情報共有は、組織やチームを円滑に動かすために欠かせないものとされています。情報が適切に共有されていれば、認識のずれが減り、判断も速くなると考えられます。しかし、情報共有がかえって負担になる瞬間も存在します。
情報共有が負担に変わるのは、量と目的のバランスが崩れたときです。共有すべき情報が増えすぎると、受け取る側はすべてを把握することが難しくなります。結果として、重要な情報とそうでない情報の区別がつきにくくなります。
また、「とりあえず共有しておく」という姿勢が広がると、共有の責任が個人に重くのしかかります。後から「聞いていない」と言われないように、必要以上の情報を送るようになります。その結果、共有する側も受け取る側も負担を感じるようになります。
情報共有の負担は、確認作業の増加としても現れます。共有された情報を読んだか、理解したか、対応が必要かといった確認が重なり、本来の業務時間が圧迫されます。情報を共有すること自体が、一つの仕事になってしまうのです。

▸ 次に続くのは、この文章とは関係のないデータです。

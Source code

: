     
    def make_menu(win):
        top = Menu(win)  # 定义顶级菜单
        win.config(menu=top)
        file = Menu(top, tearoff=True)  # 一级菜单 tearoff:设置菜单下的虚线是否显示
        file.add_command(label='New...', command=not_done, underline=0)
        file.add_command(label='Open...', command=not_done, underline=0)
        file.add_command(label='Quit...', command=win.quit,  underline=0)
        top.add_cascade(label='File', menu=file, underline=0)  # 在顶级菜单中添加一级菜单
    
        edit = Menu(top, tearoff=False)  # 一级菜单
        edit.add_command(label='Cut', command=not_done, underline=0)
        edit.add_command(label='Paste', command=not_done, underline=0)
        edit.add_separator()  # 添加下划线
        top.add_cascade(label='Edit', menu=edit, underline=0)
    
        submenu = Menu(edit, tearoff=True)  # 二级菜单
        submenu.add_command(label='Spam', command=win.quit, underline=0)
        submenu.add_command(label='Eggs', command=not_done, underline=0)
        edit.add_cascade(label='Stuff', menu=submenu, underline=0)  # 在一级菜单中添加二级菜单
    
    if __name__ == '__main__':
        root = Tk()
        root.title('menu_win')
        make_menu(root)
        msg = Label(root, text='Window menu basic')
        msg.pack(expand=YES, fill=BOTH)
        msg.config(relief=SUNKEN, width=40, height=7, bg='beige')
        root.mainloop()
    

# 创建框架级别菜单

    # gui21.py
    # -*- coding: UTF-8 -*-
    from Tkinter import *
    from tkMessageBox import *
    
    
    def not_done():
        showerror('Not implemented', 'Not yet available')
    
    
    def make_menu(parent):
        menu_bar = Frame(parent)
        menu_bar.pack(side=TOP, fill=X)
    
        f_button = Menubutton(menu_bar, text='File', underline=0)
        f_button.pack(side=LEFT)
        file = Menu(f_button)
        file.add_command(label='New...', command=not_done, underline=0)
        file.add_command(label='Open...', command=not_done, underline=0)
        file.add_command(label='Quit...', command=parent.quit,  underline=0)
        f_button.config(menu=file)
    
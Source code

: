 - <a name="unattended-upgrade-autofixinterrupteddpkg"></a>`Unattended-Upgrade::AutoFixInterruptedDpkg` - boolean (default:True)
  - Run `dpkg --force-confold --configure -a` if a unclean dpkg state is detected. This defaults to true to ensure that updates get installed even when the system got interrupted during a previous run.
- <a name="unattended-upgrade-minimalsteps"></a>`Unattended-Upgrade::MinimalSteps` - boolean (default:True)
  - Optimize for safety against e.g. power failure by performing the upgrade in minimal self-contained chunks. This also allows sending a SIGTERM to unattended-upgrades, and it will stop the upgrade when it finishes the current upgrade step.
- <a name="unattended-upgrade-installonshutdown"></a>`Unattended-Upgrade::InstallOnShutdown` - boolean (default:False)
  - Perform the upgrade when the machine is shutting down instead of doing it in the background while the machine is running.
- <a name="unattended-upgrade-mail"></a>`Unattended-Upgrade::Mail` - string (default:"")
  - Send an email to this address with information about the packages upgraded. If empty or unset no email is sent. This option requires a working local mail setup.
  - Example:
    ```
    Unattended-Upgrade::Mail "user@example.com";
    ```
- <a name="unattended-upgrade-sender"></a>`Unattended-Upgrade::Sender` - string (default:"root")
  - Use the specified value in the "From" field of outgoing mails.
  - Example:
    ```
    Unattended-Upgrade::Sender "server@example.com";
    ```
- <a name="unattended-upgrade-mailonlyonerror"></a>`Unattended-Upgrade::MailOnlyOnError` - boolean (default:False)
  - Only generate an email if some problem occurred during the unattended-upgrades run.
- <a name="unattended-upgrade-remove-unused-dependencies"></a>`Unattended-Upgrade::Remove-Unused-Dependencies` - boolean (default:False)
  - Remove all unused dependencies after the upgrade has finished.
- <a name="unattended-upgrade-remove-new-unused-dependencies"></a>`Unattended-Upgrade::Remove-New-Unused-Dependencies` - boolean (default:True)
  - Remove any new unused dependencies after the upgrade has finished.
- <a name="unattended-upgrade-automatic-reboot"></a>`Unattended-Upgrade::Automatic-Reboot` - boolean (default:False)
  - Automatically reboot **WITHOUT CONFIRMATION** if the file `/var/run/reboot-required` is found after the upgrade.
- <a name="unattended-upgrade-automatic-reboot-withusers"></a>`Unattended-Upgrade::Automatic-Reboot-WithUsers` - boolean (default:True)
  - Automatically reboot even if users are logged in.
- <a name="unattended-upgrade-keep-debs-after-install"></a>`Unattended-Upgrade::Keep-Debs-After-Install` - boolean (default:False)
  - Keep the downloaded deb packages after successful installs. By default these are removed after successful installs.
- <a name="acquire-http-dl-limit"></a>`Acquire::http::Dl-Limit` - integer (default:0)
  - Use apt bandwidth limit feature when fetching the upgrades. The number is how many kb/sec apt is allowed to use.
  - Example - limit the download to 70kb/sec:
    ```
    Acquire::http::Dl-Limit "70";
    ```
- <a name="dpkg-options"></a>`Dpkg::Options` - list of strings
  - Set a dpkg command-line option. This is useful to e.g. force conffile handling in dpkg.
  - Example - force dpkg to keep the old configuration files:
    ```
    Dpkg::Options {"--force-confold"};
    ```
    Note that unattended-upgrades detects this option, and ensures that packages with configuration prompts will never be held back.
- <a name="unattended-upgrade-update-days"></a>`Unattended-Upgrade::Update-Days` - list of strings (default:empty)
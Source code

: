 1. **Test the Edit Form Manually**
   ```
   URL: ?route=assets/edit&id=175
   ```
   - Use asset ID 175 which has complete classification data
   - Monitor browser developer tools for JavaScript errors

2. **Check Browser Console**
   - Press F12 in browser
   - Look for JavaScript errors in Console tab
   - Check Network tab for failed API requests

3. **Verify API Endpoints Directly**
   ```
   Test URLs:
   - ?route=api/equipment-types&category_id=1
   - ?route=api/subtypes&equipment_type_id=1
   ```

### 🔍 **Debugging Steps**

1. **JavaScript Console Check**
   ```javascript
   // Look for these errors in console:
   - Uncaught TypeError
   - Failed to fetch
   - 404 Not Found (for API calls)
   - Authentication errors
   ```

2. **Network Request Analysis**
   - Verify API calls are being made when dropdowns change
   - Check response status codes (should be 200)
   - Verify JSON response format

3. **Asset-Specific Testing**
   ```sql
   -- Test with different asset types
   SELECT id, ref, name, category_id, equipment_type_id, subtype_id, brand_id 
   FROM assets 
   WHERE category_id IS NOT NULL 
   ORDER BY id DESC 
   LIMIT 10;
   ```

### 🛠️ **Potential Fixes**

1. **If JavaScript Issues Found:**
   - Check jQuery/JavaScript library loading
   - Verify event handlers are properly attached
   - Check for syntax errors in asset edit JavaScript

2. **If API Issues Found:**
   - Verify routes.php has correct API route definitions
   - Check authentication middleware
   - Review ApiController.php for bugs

さらに、情報共有が評価や監視と結びつくと、心理的な負担も増します。共有されている情報が常に見られている意識が強まると、行動が慎重になり、柔軟な判断がしにくくなります。
情報共有は量を増やせば良いものではありません。何のために共有するのか、誰が知っていれば十分なのかを整理しないと、共有は負担に変わります。情報が多いほど安心できるとは限らないことを意識する必要があります。